Sorry, I still don't understand why that's relavent. It's probably my fault
for not being clear enough. Please be patient with me as I try to further
elaborate:

If the command is in charge of both generating completions and also for
parsing arguments, wouldn't it be aware of all inner-dependencies between
flags? Wouldn't such awareness make it possible to generate candidates based
on previous flags?

I'm not familiar with ffmpeg, but let's assume that there was another similar
program called ggmpeg. Let's assume that it accepts the flag '\--input-format'
and then either the flag '\--repeat-video-range' or '\--repeat-image-frames',
depending on whether the format is an video or an image.

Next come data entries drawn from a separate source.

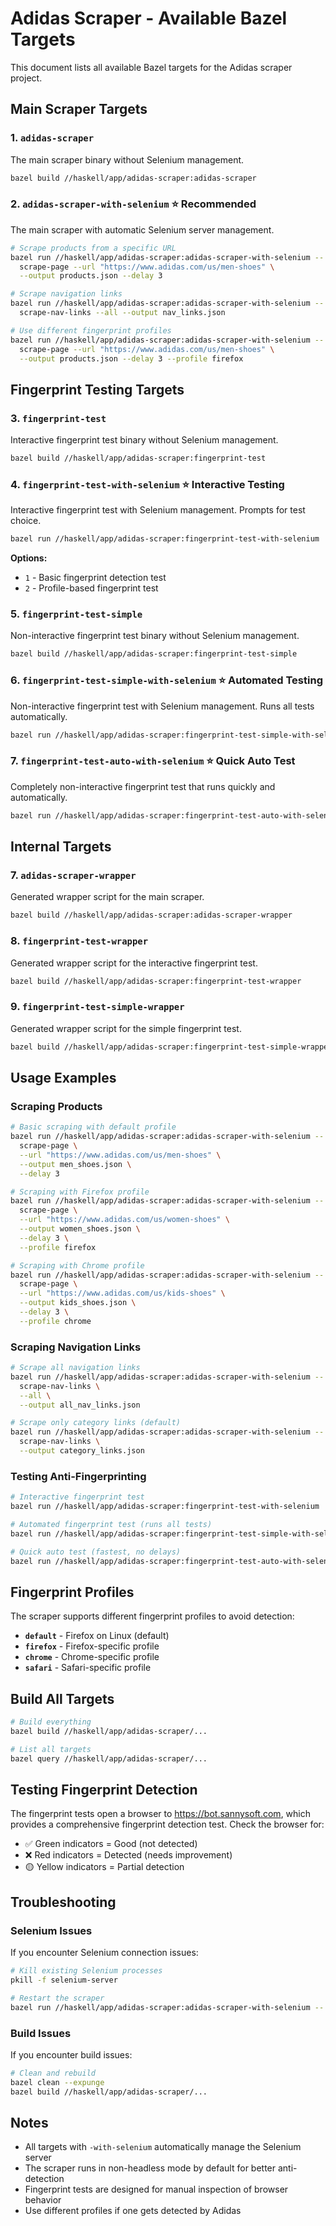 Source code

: # Adidas Scraper - Available Bazel Targets

This document lists all available Bazel targets for the Adidas scraper project.

## Main Scraper Targets

### 1. `adidas-scraper`
The main scraper binary without Selenium management.
```bash
bazel build //haskell/app/adidas-scraper:adidas-scraper
```

### 2. `adidas-scraper-with-selenium` ⭐ **Recommended**
The main scraper with automatic Selenium server management.
```bash
# Scrape products from a specific URL
bazel run //haskell/app/adidas-scraper:adidas-scraper-with-selenium -- \
  scrape-page --url "https://www.adidas.com/us/men-shoes" \
  --output products.json --delay 3

# Scrape navigation links
bazel run //haskell/app/adidas-scraper:adidas-scraper-with-selenium -- \
  scrape-nav-links --all --output nav_links.json

# Use different fingerprint profiles
bazel run //haskell/app/adidas-scraper:adidas-scraper-with-selenium -- \
  scrape-page --url "https://www.adidas.com/us/men-shoes" \
  --output products.json --delay 3 --profile firefox
```

## Fingerprint Testing Targets

### 3. `fingerprint-test`
Interactive fingerprint test binary without Selenium management.
```bash
bazel build //haskell/app/adidas-scraper:fingerprint-test
```

### 4. `fingerprint-test-with-selenium` ⭐ **Interactive Testing**
Interactive fingerprint test with Selenium management. Prompts for test choice.
```bash
bazel run //haskell/app/adidas-scraper:fingerprint-test-with-selenium
```
**Options:**
- `1` - Basic fingerprint detection test
- `2` - Profile-based fingerprint test

### 5. `fingerprint-test-simple`
Non-interactive fingerprint test binary without Selenium management.
```bash
bazel build //haskell/app/adidas-scraper:fingerprint-test-simple
```

### 6. `fingerprint-test-simple-with-selenium` ⭐ **Automated Testing**
Non-interactive fingerprint test with Selenium management. Runs all tests automatically.
```bash
bazel run //haskell/app/adidas-scraper:fingerprint-test-simple-with-selenium
```

### 7. `fingerprint-test-auto-with-selenium` ⭐ **Quick Auto Test**
Completely non-interactive fingerprint test that runs quickly and automatically.
```bash
bazel run //haskell/app/adidas-scraper:fingerprint-test-auto-with-selenium
```

## Internal Targets

### 7. `adidas-scraper-wrapper`
Generated wrapper script for the main scraper.
```bash
bazel build //haskell/app/adidas-scraper:adidas-scraper-wrapper
```

### 8. `fingerprint-test-wrapper`
Generated wrapper script for the interactive fingerprint test.
```bash
bazel build //haskell/app/adidas-scraper:fingerprint-test-wrapper
```

### 9. `fingerprint-test-simple-wrapper`
Generated wrapper script for the simple fingerprint test.
```bash
bazel build //haskell/app/adidas-scraper:fingerprint-test-simple-wrapper
```

## Usage Examples

### Scraping Products
```bash
# Basic scraping with default profile
bazel run //haskell/app/adidas-scraper:adidas-scraper-with-selenium -- \
  scrape-page \
  --url "https://www.adidas.com/us/men-shoes" \
  --output men_shoes.json \
  --delay 3

# Scraping with Firefox profile
bazel run //haskell/app/adidas-scraper:adidas-scraper-with-selenium -- \
  scrape-page \
  --url "https://www.adidas.com/us/women-shoes" \
  --output women_shoes.json \
  --delay 3 \
  --profile firefox

# Scraping with Chrome profile
bazel run //haskell/app/adidas-scraper:adidas-scraper-with-selenium -- \
  scrape-page \
  --url "https://www.adidas.com/us/kids-shoes" \
  --output kids_shoes.json \
  --delay 3 \
  --profile chrome
```

### Scraping Navigation Links
```bash
# Scrape all navigation links
bazel run //haskell/app/adidas-scraper:adidas-scraper-with-selenium -- \
  scrape-nav-links \
  --all \
  --output all_nav_links.json

# Scrape only category links (default)
bazel run //haskell/app/adidas-scraper:adidas-scraper-with-selenium -- \
  scrape-nav-links \
  --output category_links.json
```

### Testing Anti-Fingerprinting
```bash
# Interactive fingerprint test
bazel run //haskell/app/adidas-scraper:fingerprint-test-with-selenium

# Automated fingerprint test (runs all tests)
bazel run //haskell/app/adidas-scraper:fingerprint-test-simple-with-selenium

# Quick auto test (fastest, no delays)
bazel run //haskell/app/adidas-scraper:fingerprint-test-auto-with-selenium
```

## Fingerprint Profiles

The scraper supports different fingerprint profiles to avoid detection:

- **`default`** - Firefox on Linux (default)
- **`firefox`** - Firefox-specific profile
- **`chrome`** - Chrome-specific profile  
- **`safari`** - Safari-specific profile

## Build All Targets
```bash
# Build everything
bazel build //haskell/app/adidas-scraper/...

# List all targets
bazel query //haskell/app/adidas-scraper/...
```

## Testing Fingerprint Detection

The fingerprint tests open a browser to https://bot.sannysoft.com, which provides a comprehensive fingerprint detection test. Check the browser for:

- ✅ Green indicators = Good (not detected)
- ❌ Red indicators = Detected (needs improvement)
- 🟡 Yellow indicators = Partial detection

## Troubleshooting

### Selenium Issues
If you encounter Selenium connection issues:
```bash
# Kill existing Selenium processes
pkill -f selenium-server

# Restart the scraper
bazel run //haskell/app/adidas-scraper:adidas-scraper-with-selenium -- ...
```

### Build Issues
If you encounter build issues:
```bash
# Clean and rebuild
bazel clean --expunge
bazel build //haskell/app/adidas-scraper/...
```

## Notes

- All targets with `-with-selenium` automatically manage the Selenium server
- The scraper runs in non-headless mode by default for better anti-detection
- Fingerprint tests are designed for manual inspection of browser behavior
- Use different profiles if one gets detected by Adidas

That is, only the following flag sequences are valid:

    
    
        ggmpeg --input-format=video/webm --repeat-video-range=.. ...
    

or

    
    
        ggmpeg --input-format=image/png --repeat-image-frames=.. ...
        
    

Let's also assume that ggmpeg signals to the shell that it is responsible for
generating its own completions by passing the flag --_completion to it.

Now, if the user types the following command

    
    
        ggmpeg --input-format=image/png --repea[CURSOR]
    

and then presses tab, thereby invoking the shell's auto completion routine,
which in turn ultimately executes

    
    
        "ggmpeg" "--_completion" "--input-format=image/png" "--repea"
    

wouldn't ggmpeg have all the necessary information to only suggest '\--repeat-
image-frames' and not '\--repeat-video-range'?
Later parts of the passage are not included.